Here's the key insight: evidence rewards *predictive power*, not flexibility. If your model makes a narrow, specific prediction that the data then confirms, that's strong evidence. But if your model could have predicted almost anything (because the prior is broad), then the fact that it happened to match the data is less surprising—and thus counts as weaker evidence.

Think of it like a weather forecaster. A forecaster who predicts "tomorrow will be between −50°C and +50°C" is so vague that any actual temperature is unsurprising. A forecaster who predicts "tomorrow will be 22–24°C" has made a much bolder claim, so matching that narrow prediction is genuinely informative.

The Automatic Occam's Razor

This is not an accident—it's a *feature* of Bayesian inference called the "automatic Occam's razor" [AG-2026.04-1269]. Bayesian formalism naturally penalizes models that require fine-tuned parameter values to match observations. A broader prior effectively requires more fine-tuning in parameter space to land on the observed data, because the prior "volume" is larger.

Mathematically, evidence involves integrating the likelihood (how well the model fits) weighted by the prior over the whole parameter space. A model with a very broad prior has to do much better in the likelihood to compete with a narrower model, because most of its prior volume is "wasted" on regions that don't matter.

A Real Example

This plays out in cosmology. When dark energy models use uniform priors on equation-of-state parameters with no physical justification, the broader prior dilutes evidence for time-varying dark energy [AG-2025.09-1398]. Switching to theory-informed priors (ones shaped by realistic quintessence models) actually *sharpens* the evidence for or against the model, because the priors are no longer arbitrarily broad [AG-2025.09-1398]. The tension with a cosmological constant decreased from 3.1σ to 1.3σ once theory-informed priors replaced uniform ones—the data didn't change, but the prior-penalty effect shifted the conclusion.

Why Flexibility Doesn't Save You

You might hope that "flexibility" (the ability to fit many datasets) would help. But in Bayesian inference, flexibility is a *liability* for evidence unless it's justified by theory [AG-2026.04-1269]. A flexible model with a broad prior will fit almost any dataset tolerably well—but that generality makes each particular fit less impressive. The evidence doesn't reward "could have fit that" scenarios; it rewards "did predict that tightly."

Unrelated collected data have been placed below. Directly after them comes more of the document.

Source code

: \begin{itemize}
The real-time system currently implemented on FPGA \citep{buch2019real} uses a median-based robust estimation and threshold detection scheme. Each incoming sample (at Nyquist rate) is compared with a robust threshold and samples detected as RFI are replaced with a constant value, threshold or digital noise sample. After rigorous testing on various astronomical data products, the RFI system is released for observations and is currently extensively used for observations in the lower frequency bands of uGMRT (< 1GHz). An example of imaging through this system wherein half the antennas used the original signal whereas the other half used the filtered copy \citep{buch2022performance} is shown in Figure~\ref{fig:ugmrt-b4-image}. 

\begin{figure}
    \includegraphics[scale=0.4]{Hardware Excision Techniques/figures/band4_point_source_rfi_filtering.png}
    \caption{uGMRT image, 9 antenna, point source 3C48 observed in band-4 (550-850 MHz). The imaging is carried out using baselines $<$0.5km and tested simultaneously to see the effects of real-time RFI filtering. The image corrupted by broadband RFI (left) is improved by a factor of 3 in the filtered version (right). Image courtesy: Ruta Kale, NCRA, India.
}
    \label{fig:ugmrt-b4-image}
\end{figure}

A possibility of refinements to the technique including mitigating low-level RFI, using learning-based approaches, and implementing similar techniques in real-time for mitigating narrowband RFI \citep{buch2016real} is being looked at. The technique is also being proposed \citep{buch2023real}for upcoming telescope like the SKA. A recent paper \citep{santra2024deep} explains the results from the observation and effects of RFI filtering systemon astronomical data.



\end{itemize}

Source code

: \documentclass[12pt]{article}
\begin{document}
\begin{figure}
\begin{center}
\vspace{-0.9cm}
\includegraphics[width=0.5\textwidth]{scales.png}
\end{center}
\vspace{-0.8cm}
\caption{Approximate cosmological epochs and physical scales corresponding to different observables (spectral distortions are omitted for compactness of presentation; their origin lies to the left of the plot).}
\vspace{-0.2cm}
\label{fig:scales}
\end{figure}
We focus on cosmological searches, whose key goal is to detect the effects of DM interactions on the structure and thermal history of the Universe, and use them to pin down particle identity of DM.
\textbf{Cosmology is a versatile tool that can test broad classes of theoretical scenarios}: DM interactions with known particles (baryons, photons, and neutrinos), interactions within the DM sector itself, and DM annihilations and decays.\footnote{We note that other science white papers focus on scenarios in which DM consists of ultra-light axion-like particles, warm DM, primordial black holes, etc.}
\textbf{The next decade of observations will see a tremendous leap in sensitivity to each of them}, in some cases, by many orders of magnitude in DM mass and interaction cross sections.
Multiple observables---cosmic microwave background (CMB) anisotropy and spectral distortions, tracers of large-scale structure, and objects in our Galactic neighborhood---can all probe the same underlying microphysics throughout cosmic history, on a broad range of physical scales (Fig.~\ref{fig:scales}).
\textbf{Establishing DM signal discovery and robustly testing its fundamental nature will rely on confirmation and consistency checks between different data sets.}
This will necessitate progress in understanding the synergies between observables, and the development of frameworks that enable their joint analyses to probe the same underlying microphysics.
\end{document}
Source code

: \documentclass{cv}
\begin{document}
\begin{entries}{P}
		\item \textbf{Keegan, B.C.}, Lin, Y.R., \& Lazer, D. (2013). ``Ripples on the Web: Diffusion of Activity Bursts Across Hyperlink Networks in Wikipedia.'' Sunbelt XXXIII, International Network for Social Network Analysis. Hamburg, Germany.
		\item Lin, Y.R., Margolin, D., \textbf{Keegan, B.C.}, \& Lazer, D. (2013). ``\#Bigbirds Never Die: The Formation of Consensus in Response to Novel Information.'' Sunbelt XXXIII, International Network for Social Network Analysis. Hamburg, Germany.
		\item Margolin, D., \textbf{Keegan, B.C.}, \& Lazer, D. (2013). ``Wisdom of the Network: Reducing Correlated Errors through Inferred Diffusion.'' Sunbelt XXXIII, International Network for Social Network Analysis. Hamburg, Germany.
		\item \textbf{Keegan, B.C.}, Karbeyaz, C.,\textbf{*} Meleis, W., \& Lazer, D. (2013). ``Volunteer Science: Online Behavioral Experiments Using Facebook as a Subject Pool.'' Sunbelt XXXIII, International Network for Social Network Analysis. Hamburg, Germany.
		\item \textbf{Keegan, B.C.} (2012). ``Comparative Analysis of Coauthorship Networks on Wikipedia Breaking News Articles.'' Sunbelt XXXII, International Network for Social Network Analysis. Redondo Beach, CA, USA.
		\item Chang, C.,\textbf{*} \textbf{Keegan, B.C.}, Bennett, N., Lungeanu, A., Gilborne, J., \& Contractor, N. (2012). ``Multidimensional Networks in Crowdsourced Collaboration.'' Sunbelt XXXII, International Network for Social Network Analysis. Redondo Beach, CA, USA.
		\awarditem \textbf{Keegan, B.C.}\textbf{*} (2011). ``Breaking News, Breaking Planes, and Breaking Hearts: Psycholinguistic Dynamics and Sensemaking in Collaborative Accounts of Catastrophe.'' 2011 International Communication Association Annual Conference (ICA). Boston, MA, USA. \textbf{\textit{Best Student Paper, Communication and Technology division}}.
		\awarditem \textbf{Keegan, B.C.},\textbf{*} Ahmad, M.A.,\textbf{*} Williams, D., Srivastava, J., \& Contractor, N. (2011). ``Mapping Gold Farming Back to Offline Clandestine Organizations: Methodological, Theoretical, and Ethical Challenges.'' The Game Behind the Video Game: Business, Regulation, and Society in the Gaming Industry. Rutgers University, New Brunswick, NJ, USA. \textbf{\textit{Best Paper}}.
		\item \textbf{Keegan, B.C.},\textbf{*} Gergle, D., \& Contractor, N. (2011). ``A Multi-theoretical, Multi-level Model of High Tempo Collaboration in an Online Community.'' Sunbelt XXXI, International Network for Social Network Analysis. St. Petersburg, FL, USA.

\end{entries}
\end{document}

The only way to gain real evidence is either:

1. Narrow your prior on principled grounds (e.g., using theory-informed priors), or

2. Let the data be so constraining that even a broad prior can't dilute the evidence (this requires very high-quality observations).

The provided preprints address this in quantum state reconstruction [AG-2024.06-1565] and cosmological model selection [AG-2025.09-1398, AG-2025.12-612], all converging on the same lesson: broader priors weaken evidence unless they're balanced by a proportionally better likelihood fit.